What you need to do: Reproduce the entries exactly, beginning with the line containing "but the biggest" and ending with their last line, both included.

━━ Supplied material ━━

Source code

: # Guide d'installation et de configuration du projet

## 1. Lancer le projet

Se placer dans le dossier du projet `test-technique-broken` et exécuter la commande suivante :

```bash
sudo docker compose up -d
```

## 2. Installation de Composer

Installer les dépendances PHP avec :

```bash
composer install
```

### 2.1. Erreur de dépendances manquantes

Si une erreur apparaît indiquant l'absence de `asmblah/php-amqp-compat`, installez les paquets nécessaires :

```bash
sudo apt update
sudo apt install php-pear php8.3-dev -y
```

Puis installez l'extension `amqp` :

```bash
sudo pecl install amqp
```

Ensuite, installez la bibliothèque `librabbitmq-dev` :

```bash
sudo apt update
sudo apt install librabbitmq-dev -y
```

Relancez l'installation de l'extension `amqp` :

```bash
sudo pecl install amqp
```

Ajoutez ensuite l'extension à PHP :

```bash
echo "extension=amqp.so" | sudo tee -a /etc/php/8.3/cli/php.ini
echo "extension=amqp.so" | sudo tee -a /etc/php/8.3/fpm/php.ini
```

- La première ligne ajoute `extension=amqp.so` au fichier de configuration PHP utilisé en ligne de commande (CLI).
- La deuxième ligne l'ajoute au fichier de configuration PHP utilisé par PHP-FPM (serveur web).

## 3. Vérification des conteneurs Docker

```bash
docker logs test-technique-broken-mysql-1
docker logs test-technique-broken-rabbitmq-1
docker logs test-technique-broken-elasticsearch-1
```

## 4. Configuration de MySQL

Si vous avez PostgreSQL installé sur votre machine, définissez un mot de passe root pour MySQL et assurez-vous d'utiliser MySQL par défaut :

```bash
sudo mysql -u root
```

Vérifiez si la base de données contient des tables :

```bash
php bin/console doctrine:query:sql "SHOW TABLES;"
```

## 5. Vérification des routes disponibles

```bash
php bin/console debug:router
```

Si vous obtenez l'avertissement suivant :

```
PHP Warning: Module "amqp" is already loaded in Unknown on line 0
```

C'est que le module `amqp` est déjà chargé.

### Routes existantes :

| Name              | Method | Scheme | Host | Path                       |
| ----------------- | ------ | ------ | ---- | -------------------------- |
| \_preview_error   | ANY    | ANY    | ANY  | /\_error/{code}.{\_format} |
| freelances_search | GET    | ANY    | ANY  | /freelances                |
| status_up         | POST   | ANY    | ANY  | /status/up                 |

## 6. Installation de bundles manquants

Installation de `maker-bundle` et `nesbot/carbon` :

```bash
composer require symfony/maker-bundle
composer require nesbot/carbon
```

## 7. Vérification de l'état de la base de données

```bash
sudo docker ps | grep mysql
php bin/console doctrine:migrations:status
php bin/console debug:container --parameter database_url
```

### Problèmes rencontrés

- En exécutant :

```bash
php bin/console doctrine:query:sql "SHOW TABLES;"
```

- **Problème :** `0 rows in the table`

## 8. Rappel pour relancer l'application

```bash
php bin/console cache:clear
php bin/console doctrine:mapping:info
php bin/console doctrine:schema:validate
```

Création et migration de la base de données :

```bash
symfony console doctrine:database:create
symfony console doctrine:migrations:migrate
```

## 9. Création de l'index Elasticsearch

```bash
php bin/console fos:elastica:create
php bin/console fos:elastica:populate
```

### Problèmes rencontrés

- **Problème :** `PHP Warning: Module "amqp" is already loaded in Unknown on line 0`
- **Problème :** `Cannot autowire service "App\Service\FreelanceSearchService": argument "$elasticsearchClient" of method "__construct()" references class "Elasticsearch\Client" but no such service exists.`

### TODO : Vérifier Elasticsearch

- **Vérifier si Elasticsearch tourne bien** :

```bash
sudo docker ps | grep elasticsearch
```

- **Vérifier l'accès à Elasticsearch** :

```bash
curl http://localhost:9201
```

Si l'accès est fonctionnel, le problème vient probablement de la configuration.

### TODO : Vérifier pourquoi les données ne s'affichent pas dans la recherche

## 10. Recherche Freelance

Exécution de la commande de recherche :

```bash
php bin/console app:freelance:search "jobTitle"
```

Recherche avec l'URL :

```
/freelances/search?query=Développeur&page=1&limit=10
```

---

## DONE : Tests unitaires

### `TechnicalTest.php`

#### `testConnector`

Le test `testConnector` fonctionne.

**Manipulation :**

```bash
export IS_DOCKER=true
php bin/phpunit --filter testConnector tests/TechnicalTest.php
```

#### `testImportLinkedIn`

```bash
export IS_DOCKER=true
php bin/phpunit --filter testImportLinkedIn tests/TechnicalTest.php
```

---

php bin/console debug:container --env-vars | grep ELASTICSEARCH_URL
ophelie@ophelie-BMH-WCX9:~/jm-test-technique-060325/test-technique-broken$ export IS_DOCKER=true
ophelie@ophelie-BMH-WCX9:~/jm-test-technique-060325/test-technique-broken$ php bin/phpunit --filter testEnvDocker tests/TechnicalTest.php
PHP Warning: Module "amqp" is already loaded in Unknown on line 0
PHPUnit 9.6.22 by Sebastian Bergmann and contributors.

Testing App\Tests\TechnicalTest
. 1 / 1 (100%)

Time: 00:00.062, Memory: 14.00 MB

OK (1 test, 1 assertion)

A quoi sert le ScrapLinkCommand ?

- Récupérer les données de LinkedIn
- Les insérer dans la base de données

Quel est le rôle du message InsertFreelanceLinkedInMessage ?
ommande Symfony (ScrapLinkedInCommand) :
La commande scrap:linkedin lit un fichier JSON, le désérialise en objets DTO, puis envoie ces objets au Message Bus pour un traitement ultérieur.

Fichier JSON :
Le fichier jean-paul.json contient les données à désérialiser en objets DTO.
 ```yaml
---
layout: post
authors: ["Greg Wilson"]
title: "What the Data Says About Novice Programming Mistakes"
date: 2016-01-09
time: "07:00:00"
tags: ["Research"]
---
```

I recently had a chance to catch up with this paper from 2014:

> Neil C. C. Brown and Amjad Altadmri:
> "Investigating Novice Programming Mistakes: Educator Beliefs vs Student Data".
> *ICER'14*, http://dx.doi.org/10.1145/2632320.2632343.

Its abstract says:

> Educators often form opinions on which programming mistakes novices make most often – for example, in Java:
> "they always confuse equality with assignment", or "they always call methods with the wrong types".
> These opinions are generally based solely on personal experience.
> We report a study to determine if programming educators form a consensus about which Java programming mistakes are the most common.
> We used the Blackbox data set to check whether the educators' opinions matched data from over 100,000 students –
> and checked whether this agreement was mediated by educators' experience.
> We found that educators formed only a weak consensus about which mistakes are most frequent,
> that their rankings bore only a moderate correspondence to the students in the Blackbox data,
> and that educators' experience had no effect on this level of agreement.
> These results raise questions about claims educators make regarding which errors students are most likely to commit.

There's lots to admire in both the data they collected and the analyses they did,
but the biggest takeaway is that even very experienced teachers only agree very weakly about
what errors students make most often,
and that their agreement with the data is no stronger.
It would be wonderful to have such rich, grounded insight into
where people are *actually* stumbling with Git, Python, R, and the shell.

━━━

The completed task:
but the biggest takeaway is that even very experienced teachers only agree very weakly about
what errors students make most often,
and that their agreement with the data is no stronger.
It would be wonderful to have such rich, grounded insight into
where people are *actually* stumbling with Git, Python, R, and the shell.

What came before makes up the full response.